*** Opening of Records for this task ***
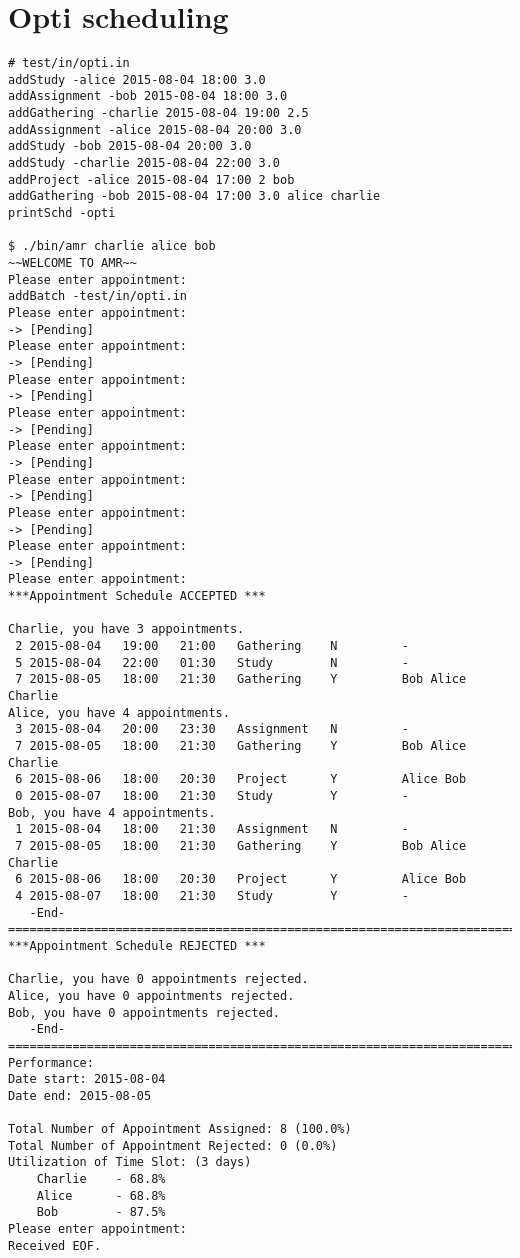 \documentclass[12pt,a4paper]{report}
\begin{document}
\section{Opti scheduling}
\begin{lstlisting}
# test/in/opti.in
addStudy -alice 2015-08-04 18:00 3.0
addAssignment -bob 2015-08-04 18:00 3.0
addGathering -charlie 2015-08-04 19:00 2.5
addAssignment -alice 2015-08-04 20:00 3.0
addStudy -bob 2015-08-04 20:00 3.0
addStudy -charlie 2015-08-04 22:00 3.0
addProject -alice 2015-08-04 17:00 2 bob
addGathering -bob 2015-08-04 17:00 3.0 alice charlie
printSchd -opti

$ ./bin/amr charlie alice bob
~~WELCOME TO AMR~~
Please enter appointment:
addBatch -test/in/opti.in
Please enter appointment:
-> [Pending]
Please enter appointment:
-> [Pending]
Please enter appointment:
-> [Pending]
Please enter appointment:
-> [Pending]
Please enter appointment:
-> [Pending]
Please enter appointment:
-> [Pending]
Please enter appointment:
-> [Pending]
Please enter appointment:
-> [Pending]
Please enter appointment:
***Appointment Schedule ACCEPTED ***

Charlie, you have 3 appointments.
 2 2015-08-04   19:00   21:00   Gathering    N         -
 5 2015-08-04   22:00   01:30   Study        N         -
 7 2015-08-05   18:00   21:30   Gathering    Y         Bob Alice Charlie 
Alice, you have 4 appointments.
 3 2015-08-04   20:00   23:30   Assignment   N         -
 7 2015-08-05   18:00   21:30   Gathering    Y         Bob Alice Charlie 
 6 2015-08-06   18:00   20:30   Project      Y         Alice Bob 
 0 2015-08-07   18:00   21:30   Study        Y         -
Bob, you have 4 appointments.
 1 2015-08-04   18:00   21:30   Assignment   N         -
 7 2015-08-05   18:00   21:30   Gathering    Y         Bob Alice Charlie 
 6 2015-08-06   18:00   20:30   Project      Y         Alice Bob 
 4 2015-08-07   18:00   21:30   Study        Y         -
   -End-
===========================================================================
***Appointment Schedule REJECTED ***

Charlie, you have 0 appointments rejected.
Alice, you have 0 appointments rejected.
Bob, you have 0 appointments rejected.
   -End-
===========================================================================
Performance:
Date start: 2015-08-04
Date end: 2015-08-05

Total Number of Appointment Assigned: 8 (100.0%)
Total Number of Appointment Rejected: 0 (0.0%)
Utilization of Time Slot: (3 days)
    Charlie    - 68.8%
    Alice      - 68.8%
    Bob        - 87.5%
Please enter appointment:
Received EOF.
\end{lstlisting}
\end{document}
*** Close of Records for this task ***
Problem to work on: Only lines containing the string "Schedule" belong in the answer; find them in the data above and copy them.

Written response:
***Appointment Schedule ACCEPTED ***
***Appointment Schedule REJECTED ***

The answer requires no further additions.